Pull out every line with the word "removed" from the entries below.

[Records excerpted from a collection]

^^^^

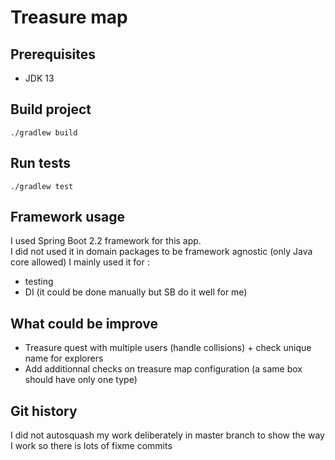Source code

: # Treasure map

## Prerequisites

- JDK 13

## Build project

```
./gradlew build
```
## Run tests

```
./gradlew test
```

## Framework usage

I used Spring Boot 2.2 framework for this app.  
I did not used it in domain packages to be framework agnostic (only Java core allowed)
I mainly used it for :
- testing
- DI (it could be done manually but SB do it well for me) 

## What could be improve

- Treasure quest with multiple users (handle collisions) + check unique name for explorers
- Add additionnal checks on treasure map configuration (a same box should have only one type)

## Git history

I did not autosquash my work deliberately in master branch to show the way I work so there is lots of fixme commits
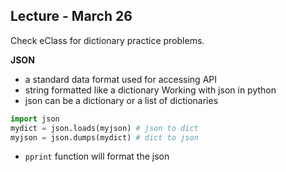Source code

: ## Lecture - March 26
Check eClass for dictionary practice problems.

**JSON**
- a standard data format used for accessing API
- string formatted like a dictionary
Working with json in python
- json can be a dictionary or a list of dictionaries
```python
import json
mydict = json.loads(myjson) # json to dict
myjson = json.dumps(mydict) # dict to json
```
- `pprint` function will format the json
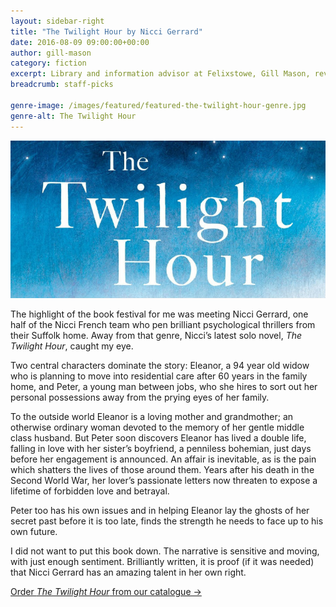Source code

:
 ```yaml
---
layout: sidebar-right
title: "The Twilight Hour by Nicci Gerrard"
date: 2016-08-09 09:00:00+00:00
author: gill-mason
category: fiction
excerpt: Library and information advisor at Felixstowe, Gill Mason, reviews Nicci Gerrard's novel about a woman with a dark past.
breadcrumb: staff-picks

genre-image: /images/featured/featured-the-twilight-hour-genre.jpg
genre-alt: The Twilight Hour
---
```


![The Twilight Hour by Nicci Gerrard](/images/featured/featured-the-twilight-hour.jpg)

The highlight of the book festival for me was meeting Nicci Gerrard, one half of the Nicci French team who pen brilliant psychological thrillers from their Suffolk home. Away from that genre, Nicci’s latest solo novel, <cite>The Twilight Hour</cite>, caught my eye.

Two central characters dominate the story: Eleanor, a 94 year old widow who is planning to move into residential care after 60 years in the family home, and Peter, a young man between jobs, who she hires to sort out her personal possessions away from the prying eyes of her family.

To the outside world Eleanor is a loving mother and grandmother; an otherwise ordinary woman devoted to the memory of her gentle middle class husband. But Peter soon discovers Eleanor has lived a double life, falling in love with her sister’s boyfriend, a penniless bohemian, just days before her engagement is announced. An affair is inevitable, as is the pain which shatters the lives of those around them. Years after his death in the Second World War, her lover’s passionate letters now threaten to expose a lifetime of forbidden love and betrayal.

Peter too has his own issues and in helping Eleanor lay the ghosts of her secret past before it is too late, finds the strength he needs to face up to his own future.

I did not want to put this book down. The narrative is sensitive and moving, with just enough sentiment. Brilliantly written, it is proof (if it was needed) that Nicci Gerrard has an amazing talent in her own right.

[Order <cite>The Twilight Hour</cite> from our catalogue →](https://suffolk.spydus.co.uk/cgi-bin/spydus.exe/ENQ/OPAC/BIBENQ/11071978?QRY=CTIBIB%3C%20IRN(1593229)&QRYTEXT=The%20twilight%20hour)
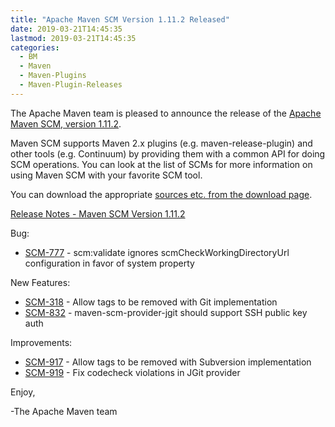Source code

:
 ```yaml
---
title: "Apache Maven SCM Version 1.11.2 Released"
date: 2019-03-21T14:45:35
lastmod: 2019-03-21T14:45:35
categories:
  - BM
  - Maven
  - Maven-Plugins
  - Maven-Plugin-Releases
---
```

The Apache Maven team is pleased to announce the release of the 
[Apache Maven SCM, version 1.11.2](https://maven.apache.org/scm/).

Maven SCM supports Maven 2.x plugins (e.g. maven-release-plugin) and other
tools (e.g. Continuum) by providing them with a common API for doing SCM
operations. You can look at the list of SCMs for more information on using
Maven SCM with your favorite SCM tool.

You can download the appropriate [sources etc. from the download page](https://maven.apache.org/scm/download.cgi).

<!-- more -->

[Release Notes - Maven SCM Version 1.11.2](https://issues.apache.org/jira/secure/ReleaseNote.jspa?projectId=12317828&version=12344638)

Bug:

 * [SCM-777](https://issues.apache.org/jira/browse/SCM-777) - scm:validate ignores scmCheckWorkingDirectoryUrl configuration in favor of system property

New Features:

 * [SCM-318](https://issues.apache.org/jira/browse/SCM-318) - Allow tags to be removed with Git implementation
 * [SCM-832](https://issues.apache.org/jira/browse/SCM-832) - maven-scm-provider-jgit should support SSH public key auth

Improvements:

 * [SCM-917](https://issues.apache.org/jira/browse/SCM-917) - Allow tags to be removed with Subversion implementation
 * [SCM-919](https://issues.apache.org/jira/browse/SCM-919) - Fix codecheck violations in JGit provider

Enjoy,

-The Apache Maven team
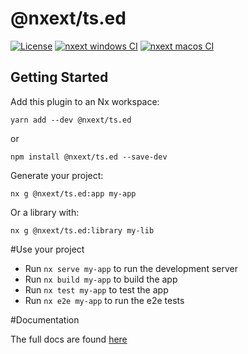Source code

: # @nxext/ts.ed

[![License](https://img.shields.io/npm/l/@nxext/svelte.svg?style=flat-square)]()
[![nxext windows CI](https://github.com/DominikPieper/nx-extensions/workflows/nxext%20windows%20CI/badge.svg)]()
[![nxext macos CI](https://github.com/DominikPieper/nx-extensions/workflows/nxext%20macos%20CI/badge.svg)]()

## Getting Started

Add this plugin to an Nx workspace:

```
yarn add --dev @nxext/ts.ed
```

or

```
npm install @nxext/ts.ed --save-dev
```

Generate your project:

```
nx g @nxext/ts.ed:app my-app
```

Or a library with:

```
nx g @nxext/ts.ed:library my-lib
```

#Use your project


* Run ``nx serve my-app`` to run the development server
* Run ``nx build my-app`` to build the app
* Run ``nx test my-app`` to test the app
* Run ``nx e2e my-app`` to run the e2e tests

#Documentation

The full docs are found [here](https://nxext.dev/docs/ts.ed/overview)
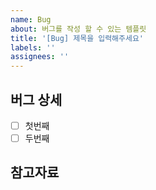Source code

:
```yaml
---
name: Bug
about: 버그를 작성 할 수 있는 템플릿
title: '[Bug] 제목을 입력해주세요'
labels: ''
assignees: ''
---
```


## 버그 상세

- [ ] 첫번째
- [ ] 두번째

## 참고자료
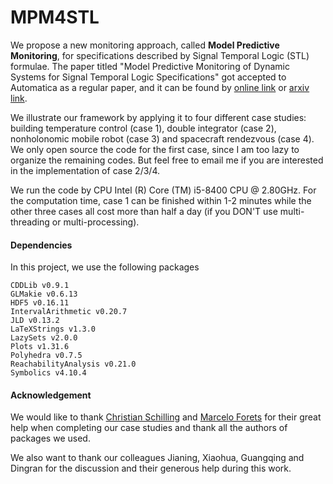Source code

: # MPM4STL

We propose a new monitoring approach, called **Model Predictive Monitoring**, for specifications described by Signal Temporal Logic (STL) formulae. The paper titled "Model Predictive Monitoring of Dynamic Systems for Signal Temporal Logic Specifications" got accepted to Automatica as a regular paper, and it can be found by [online link](https://www.sciencedirect.com/science/article/abs/pii/S000510982300612X) or [arxiv link](https://arxiv.org/abs/2209.12493).

We illustrate our framework by applying it to four different case studies: building temperature control (case 1), double integrator (case 2), nonholonomic mobile robot (case 3) and spacecraft rendezvous (case 4). We only open source the code for the first case, since I am too lazy to organize the remaining codes. But feel free to email me if you are interested in the implementation of case 2/3/4. 

We run the code by CPU Intel (R) Core (TM) i5-8400 CPU @ 2.80GHz. For the computation time, case 1 can be finished within 1-2 minutes while the other three cases all cost more than half a day (if you DON'T use multi-threading or multi-processing). 

#### Dependencies

In this project, we use the following packages

```
CDDLib v0.9.1
GLMakie v0.6.13
HDF5 v0.16.11
IntervalArithmetic v0.20.7
JLD v0.13.2
LaTeXStrings v1.3.0       
LazySets v2.0.0
Plots v1.31.6
Polyhedra v0.7.5
ReachabilityAnalysis v0.21.0
Symbolics v4.10.4
```

#### Acknowledgement

We would like to thank [Christian Schilling](https://github.com/schillic) and [Marcelo Forets](https://github.com/mforets) for their great help when completing our case studies and thank all the authors of packages we used. 

We also want to thank our colleagues Jianing, Xiaohua, Guangqing and Dingran for the discussion and their generous help during this work.
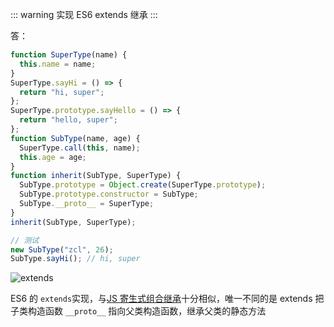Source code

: ::: warning
实现 ES6 extends 继承
:::

答：

```js
function SuperType(name) {
  this.name = name;
}
SuperType.sayHi = () => {
  return "hi, super";
};
SuperType.prototype.sayHello = () => {
  return "hello, super";
};
function SubType(name, age) {
  SuperType.call(this, name);
  this.age = age;
}
function inherit(SubType, SuperType) {
  SubType.prototype = Object.create(SuperType.prototype);
  SubType.prototype.constructor = SubType;
  SubType.__proto__ = SuperType;
}
inherit(SubType, SuperType);

// 测试
new SubType("zcl", 26);
SubType.sayHi(); // hi, super
```

![extends](/assets/basic/code_write/extends.png)

ES6 的 <code>extends</code>实现，与[JS 寄生式组合继承](./inherit.md)十分相似，唯一不同的是 extends 把子类构造函数 <code>\_\_proto\_\_</code> 指向父类构造函数，继承父类的静态方法
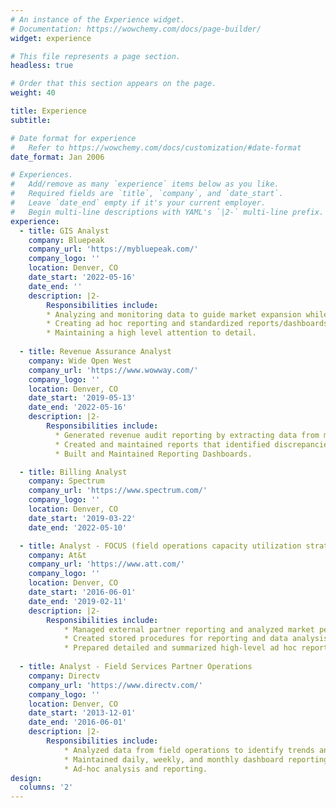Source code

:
 ```yaml
---
# An instance of the Experience widget.
# Documentation: https://wowchemy.com/docs/page-builder/
widget: experience

# This file represents a page section.
headless: true

# Order that this section appears on the page.
weight: 40

title: Experience
subtitle:

# Date format for experience
#   Refer to https://wowchemy.com/docs/customization/#date-format
date_format: Jan 2006

# Experiences.
#   Add/remove as many `experience` items below as you like.
#   Required fields are `title`, `company`, and `date_start`.
#   Leave `date_end` empty if it's your current employer.
#   Begin multi-line descriptions with YAML's `|2-` multi-line prefix.
experience:
  - title: GIS Analyst
    company: Bluepeak
    company_url: 'https://mybluepeak.com/'
    company_logo: ''
    location: Denver, CO
    date_start: '2022-05-16'
    date_end: ''
    description: |2-
        Responsibilities include:
        * Analyzing and monitoring data to guide market expansion while ensuring consumable data to the GIS team.
        * Creating ad hoc reporting and standardized reports/dashboards.
        * Maintaining a high level attention to detail.
        
  - title: Revenue Assurance Analyst
    company: Wide Open West
    company_url: 'https://www.wowway.com/'
    company_logo: ''
    location: Denver, CO
    date_start: '2019-05-13'
    date_end: '2022-05-16'
    description: |2-
        Responsibilities include:
          * Generated revenue audit reporting by extracting data from multiple data sources while analyzing results to identify errors and opportunities for revenue recovery.
          * Created and maintained reports that identified discrepancies within multiple systems (Billing, Data Warehouse, etc.) and quantified the financial impact. 
          * Built and Maintained Reporting Dashboards.

  - title: Billing Analyst
    company: Spectrum
    company_url: 'https://www.spectrum.com/'
    company_logo: ''
    location: Denver, CO
    date_start: '2019-03-22'
    date_end: '2022-05-10'

  - title: Analyst - FOCUS (field operations capacity utilization strategy)
    company: At&t
    company_url: 'https://www.att.com/'
    company_logo: ''
    location: Denver, CO
    date_start: '2016-06-01'
    date_end: '2019-02-11'
    description: |2-
        Responsibilities include:
            * Managed external partner reporting and analyzed market performance. 
            * Created stored procedures for reporting and data analysis.
            * Prepared detailed and summarized high-level ad hoc reports for both internal and external departments/partners.
  
  - title: Analyst - Field Services Partner Operations
    company: Directv
    company_url: 'https://www.directv.com/'
    company_logo: ''
    location: Denver, CO
    date_start: '2013-12-01'
    date_end: '2016-06-01'
    description: |2-
        Responsibilities include:
            * Analyzed data from field operations to identify trends and report business opportunities to increase efficiency.
            * Maintained daily, weekly, and monthly dashboard reporting as well as managing action plan reporting by market and sales channels.
            * Ad-hoc analysis and reporting.
design:
  columns: '2'
---
```

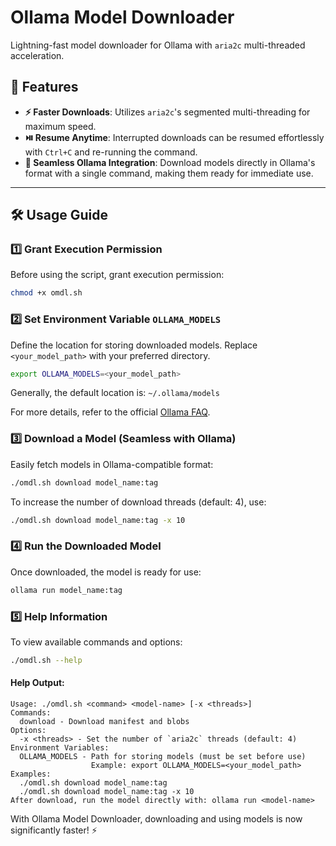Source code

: # Ollama Model Downloader

Lightning-fast model downloader for Ollama with `aria2c` multi-threaded acceleration.

## 🚀 Features

- **⚡ Faster Downloads**: Utilizes `aria2c`'s segmented multi-threading for maximum speed.
- **⏯️ Resume Anytime**: Interrupted downloads can be resumed effortlessly with `Ctrl+C` and re-running the command.
- **📂 Seamless Ollama Integration**: Download models directly in Ollama's format with a single command, making them ready for immediate use.

---

## 🛠️ Usage Guide

### 1️⃣ Grant Execution Permission
Before using the script, grant execution permission:
```bash
chmod +x omdl.sh
```

### 2️⃣ Set Environment Variable `OLLAMA_MODELS`
Define the location for storing downloaded models. Replace `<your_model_path>` with your preferred directory.

```bash
export OLLAMA_MODELS=<your_model_path>
```
Generally, the default location is: `~/.ollama/models`

For more details, refer to the official [Ollama FAQ](https://github.com/ollama/ollama/blob/main/docs/faq.md#where-are-models-stored).

### 3️⃣ Download a Model (Seamless with Ollama)
Easily fetch models in Ollama-compatible format:
```bash
./omdl.sh download model_name:tag
```
To increase the number of download threads (default: 4), use:
```bash
./omdl.sh download model_name:tag -x 10
```

### 4️⃣ Run the Downloaded Model
Once downloaded, the model is ready for use:
```bash
ollama run model_name:tag
```

### 5️⃣ Help Information
To view available commands and options:
```bash
./omdl.sh --help
```

#### Help Output:
```
Usage: ./omdl.sh <command> <model-name> [-x <threads>]
Commands:
  download - Download manifest and blobs
Options:
  -x <threads> - Set the number of `aria2c` threads (default: 4)
Environment Variables:
  OLLAMA_MODELS - Path for storing models (must be set before use)
                  Example: export OLLAMA_MODELS=<your_model_path>
Examples:
  ./omdl.sh download model_name:tag
  ./omdl.sh download model_name:tag -x 10
After download, run the model directly with: ollama run <model-name>
```

With Ollama Model Downloader, downloading and using models is now significantly faster! ⚡

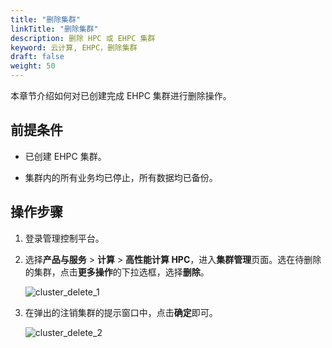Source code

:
 ```yaml
---
title: "删除集群"
linkTitle: "删除集群"
description: 删除 HPC 或 EHPC 集群
keyword: 云计算, EHPC，删除集群
draft: false
weight: 50
---
```


本章节介绍如何对已创建完成 EHPC 集群进行删除操作。

## 前提条件

* 已创建 EHPC 集群。

* 集群内的所有业务均已停止，所有数据均已备份。

## 操作步骤

1. 登录管理控制平台。


2. 选择**产品与服务** > **计算** > **高性能计算 HPC**，进入**集群管理**页面。选在待删除的集群，点击**更多操作**的下拉选框，选择**删除**。
   
   ![cluster_delete_1](../../../_images/cluster_delete_1.png)

3. 在弹出的注销集群的提示窗口中，点击**确定**即可。

   ![cluster_delete_2](../../../_images/cluster_delete_2.png)





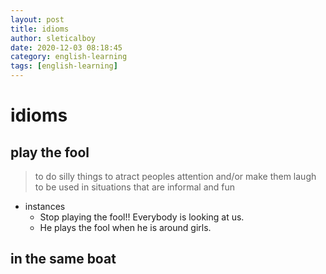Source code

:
 ```yaml
---
layout: post
title: idioms
author: sleticalboy
date: 2020-12-03 08:18:45
category: english-learning
tags: [english-learning]
---
```


# idioms

## play the fool
> to do silly things to atract peoples attention and/or make them laugh
> to be used in situations that are informal and fun
- instances
	- Stop playing the fool!! Everybody is looking at us.
	- He plays the fool when he is around girls.

## in the same boat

^^^^

▸ Solution to this task
 * [SCM-318](https://issues.apache.org/jira/browse/SCM-318) - Allow tags to be removed with Git implementation
 * [SCM-917](https://issues.apache.org/jira/browse/SCM-917) - Allow tags to be removed with Subversion implementation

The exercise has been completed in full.